Appartenant à tout le monde, ces communs permettaient aux plus démunis d’assurer leur subsistance et peuvent être considérés comme une forme primitive de protection sociale. Leur existence a perduré en Angleterre avec les “commons” jusqu’au début du XIXe siècle, période à partir de laquelle ces terres furent petit à petit “enfermées” par les propriétaires terriens.
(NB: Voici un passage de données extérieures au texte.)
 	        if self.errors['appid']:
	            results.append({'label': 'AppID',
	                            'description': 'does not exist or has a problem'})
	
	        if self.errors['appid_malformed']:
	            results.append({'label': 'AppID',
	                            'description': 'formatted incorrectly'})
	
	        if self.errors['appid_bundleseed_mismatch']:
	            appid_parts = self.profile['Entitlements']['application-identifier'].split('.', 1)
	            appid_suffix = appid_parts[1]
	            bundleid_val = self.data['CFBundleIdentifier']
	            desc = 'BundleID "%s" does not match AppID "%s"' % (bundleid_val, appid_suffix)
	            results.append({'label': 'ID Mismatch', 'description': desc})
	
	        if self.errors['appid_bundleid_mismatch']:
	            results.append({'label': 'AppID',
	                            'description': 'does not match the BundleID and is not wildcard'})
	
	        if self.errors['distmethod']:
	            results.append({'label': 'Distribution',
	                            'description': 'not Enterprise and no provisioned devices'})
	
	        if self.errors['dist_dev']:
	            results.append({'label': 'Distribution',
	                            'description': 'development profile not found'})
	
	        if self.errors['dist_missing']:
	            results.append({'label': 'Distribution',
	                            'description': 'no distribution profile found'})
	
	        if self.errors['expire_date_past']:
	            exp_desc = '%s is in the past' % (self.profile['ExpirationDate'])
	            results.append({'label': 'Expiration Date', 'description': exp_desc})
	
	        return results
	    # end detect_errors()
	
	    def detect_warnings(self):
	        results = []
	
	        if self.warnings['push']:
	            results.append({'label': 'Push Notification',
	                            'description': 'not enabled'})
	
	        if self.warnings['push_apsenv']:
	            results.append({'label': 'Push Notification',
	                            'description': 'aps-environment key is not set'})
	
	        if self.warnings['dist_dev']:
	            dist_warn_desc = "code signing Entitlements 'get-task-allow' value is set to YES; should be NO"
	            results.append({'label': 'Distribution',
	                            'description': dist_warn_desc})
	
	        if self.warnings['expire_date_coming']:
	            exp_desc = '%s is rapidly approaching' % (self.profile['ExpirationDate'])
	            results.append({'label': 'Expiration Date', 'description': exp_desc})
En France cette notion de terres communes a subsisté plus longtemps est s’est progressivement dissoute dans la notion de propriétés publiques.

Cette dissolution des biens communs a inspiré l’article de l’américain Garret Hardin qui en 1968 publie “ La Tragédie des Communs”dans la revue Science, article qui veut démontrer que les sociétés humaines sont incapables de préserver des ressources naturelles, du moment que celles-ci sont mises en partage.
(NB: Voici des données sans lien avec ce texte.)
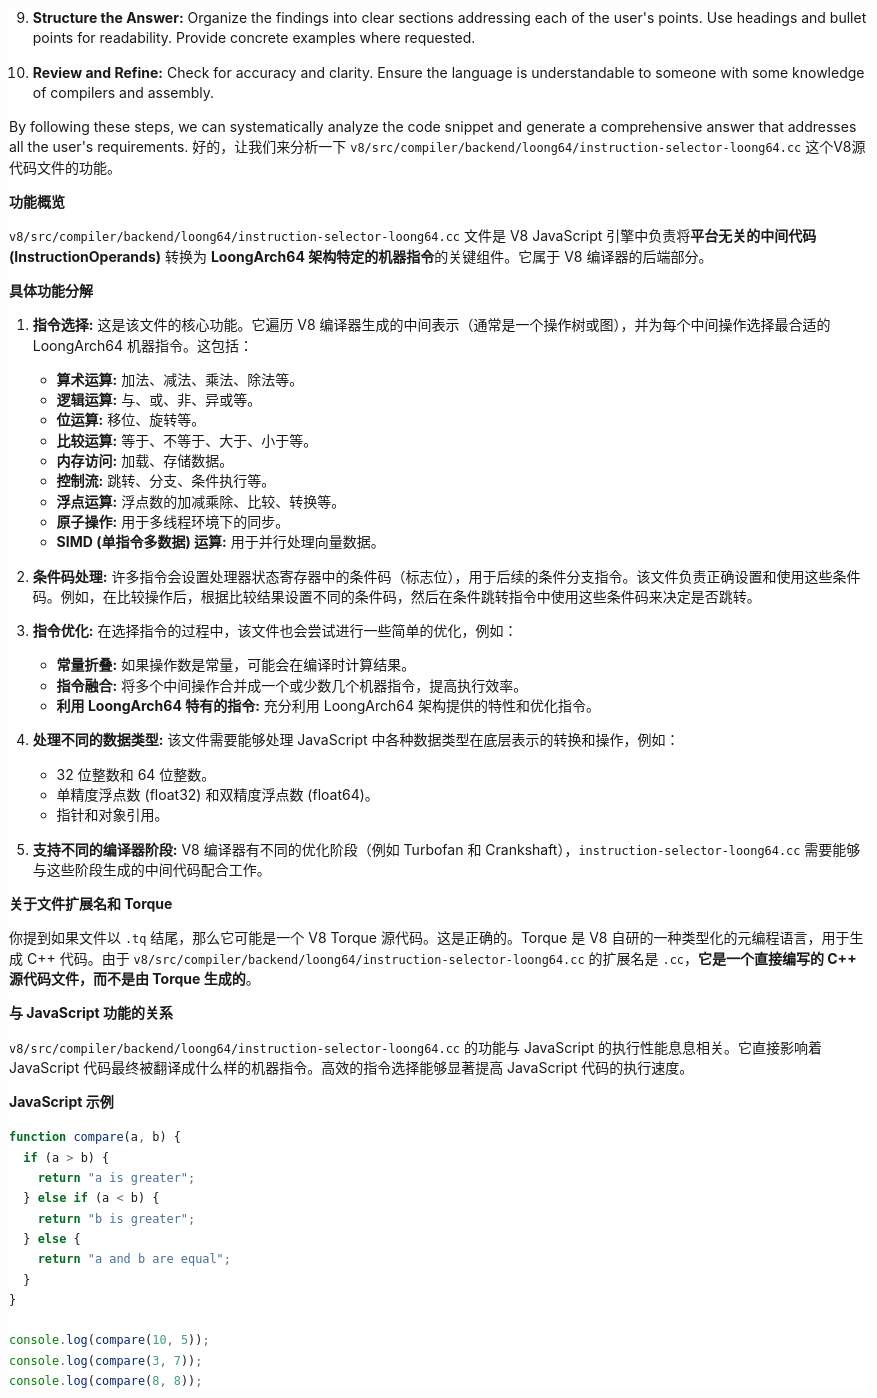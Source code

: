 9. **Structure the Answer:** Organize the findings into clear sections addressing each of the user's points. Use headings and bullet points for readability. Provide concrete examples where requested.

10. **Review and Refine:**  Check for accuracy and clarity. Ensure the language is understandable to someone with some knowledge of compilers and assembly.

By following these steps, we can systematically analyze the code snippet and generate a comprehensive answer that addresses all the user's requirements.
好的，让我们来分析一下 `v8/src/compiler/backend/loong64/instruction-selector-loong64.cc` 这个V8源代码文件的功能。

**功能概览**

`v8/src/compiler/backend/loong64/instruction-selector-loong64.cc` 文件是 V8 JavaScript 引擎中负责将**平台无关的中间代码 (InstructionOperands)** 转换为 **LoongArch64 架构特定的机器指令**的关键组件。它属于 V8 编译器的后端部分。

**具体功能分解**

1. **指令选择:**  这是该文件的核心功能。它遍历 V8 编译器生成的中间表示（通常是一个操作树或图），并为每个中间操作选择最合适的 LoongArch64 机器指令。这包括：
   - **算术运算:**  加法、减法、乘法、除法等。
   - **逻辑运算:**  与、或、非、异或等。
   - **位运算:**  移位、旋转等。
   - **比较运算:**  等于、不等于、大于、小于等。
   - **内存访问:**  加载、存储数据。
   - **控制流:**  跳转、分支、条件执行等。
   - **浮点运算:**  浮点数的加减乘除、比较、转换等。
   - **原子操作:**  用于多线程环境下的同步。
   - **SIMD (单指令多数据) 运算:**  用于并行处理向量数据。

2. **条件码处理:**  许多指令会设置处理器状态寄存器中的条件码（标志位），用于后续的条件分支指令。该文件负责正确设置和使用这些条件码。例如，在比较操作后，根据比较结果设置不同的条件码，然后在条件跳转指令中使用这些条件码来决定是否跳转。

3. **指令优化:**  在选择指令的过程中，该文件也会尝试进行一些简单的优化，例如：
   - **常量折叠:** 如果操作数是常量，可能会在编译时计算结果。
   - **指令融合:** 将多个中间操作合并成一个或少数几个机器指令，提高执行效率。
   - **利用 LoongArch64 特有的指令:**  充分利用 LoongArch64 架构提供的特性和优化指令。

4. **处理不同的数据类型:**  该文件需要能够处理 JavaScript 中各种数据类型在底层表示的转换和操作，例如：
   - 32 位整数和 64 位整数。
   - 单精度浮点数 (float32) 和双精度浮点数 (float64)。
   - 指针和对象引用。

5. **支持不同的编译器阶段:**  V8 编译器有不同的优化阶段（例如 Turbofan 和 Crankshaft），`instruction-selector-loong64.cc` 需要能够与这些阶段生成的中间代码配合工作。

**关于文件扩展名和 Torque**

你提到如果文件以 `.tq` 结尾，那么它可能是一个 V8 Torque 源代码。这是正确的。Torque 是 V8 自研的一种类型化的元编程语言，用于生成 C++ 代码。由于 `v8/src/compiler/backend/loong64/instruction-selector-loong64.cc` 的扩展名是 `.cc`，**它是一个直接编写的 C++ 源代码文件，而不是由 Torque 生成的**。

**与 JavaScript 功能的关系**

`v8/src/compiler/backend/loong64/instruction-selector-loong64.cc` 的功能与 JavaScript 的执行性能息息相关。它直接影响着 JavaScript 代码最终被翻译成什么样的机器指令。高效的指令选择能够显著提高 JavaScript 代码的执行速度。

**JavaScript 示例**

```javascript
function compare(a, b) {
  if (a > b) {
    return "a is greater";
  } else if (a < b) {
    return "b is greater";
  } else {
    return "a and b are equal";
  }
}

console.log(compare(10, 5));
console.log(compare(3, 7));
console.log(compare(8, 8));
```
Si le concept de communs n’est pas nouveau, c’est en 1990 dans La Gouvernance des biens communs : pour une nouvelle approche des ressources naturelles d’Elinor Ostrom (économiste, politologue et prix Nobel d’économie américaine) que cette idée connaît un regain d’intérêt et une nouvelle perception. Dans cet ouvrage, la chercheuse étudie la gestion de ressources naturelles par des groupes qui utilisent des formes de propriété collective nommés ”biens communs”. L’histoire et le monde contemporain étant beaucoup perçus au travers de la privatisation ou de la gestion par l'État, cette analyse démontre qu’ont existé des régimes de propriété collective pérennes.
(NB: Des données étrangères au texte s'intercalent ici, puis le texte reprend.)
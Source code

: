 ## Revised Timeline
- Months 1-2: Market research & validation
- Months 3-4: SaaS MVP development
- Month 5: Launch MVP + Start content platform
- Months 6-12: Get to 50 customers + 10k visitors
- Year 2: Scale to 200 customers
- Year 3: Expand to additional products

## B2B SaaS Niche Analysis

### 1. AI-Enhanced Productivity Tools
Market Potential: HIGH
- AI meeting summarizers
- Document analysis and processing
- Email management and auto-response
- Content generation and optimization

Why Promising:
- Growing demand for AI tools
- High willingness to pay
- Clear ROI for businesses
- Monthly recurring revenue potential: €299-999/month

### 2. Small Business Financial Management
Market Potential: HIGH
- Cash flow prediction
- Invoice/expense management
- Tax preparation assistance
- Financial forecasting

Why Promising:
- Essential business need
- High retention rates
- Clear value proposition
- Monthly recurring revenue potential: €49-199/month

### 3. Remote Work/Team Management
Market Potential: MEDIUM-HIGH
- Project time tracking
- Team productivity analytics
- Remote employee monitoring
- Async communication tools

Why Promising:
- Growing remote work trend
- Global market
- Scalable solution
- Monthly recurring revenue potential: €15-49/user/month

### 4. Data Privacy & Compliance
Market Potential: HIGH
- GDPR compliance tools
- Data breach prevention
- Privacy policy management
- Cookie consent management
L’intérêt des communs numériques

Horizontalité

Là où l’action des États, voire des collectivités est généralement très verticale (c’est-à-dire qu’elle s’impose d’un décideur aux citoyens), les communs sont au contraire horizontaux et basés sur la participation volontaire de celles et ceux qui vont l’enrichir. Dans le même esprit que les logiciels open source, cela peut apporter une plus grande pérennité au projet, en même temps qu’une plus grande sécurité s’agissant d’un logiciel par exemple. L’Open et les communs sont deux faces d’une même volonté de participation et de partage libre en dehors du contrôle, qu’il soit public ou privé. Il y a un fonctionnement vertueux de la participation qui enrichit la ressource : plus celle-ci est de qualité par l’action de tous, plus celle-ci est attractive et donc attire plus de participants. Cette horizontalité se double d’une vigilance concernant à la fois les participations et la gouvernance de la ressource.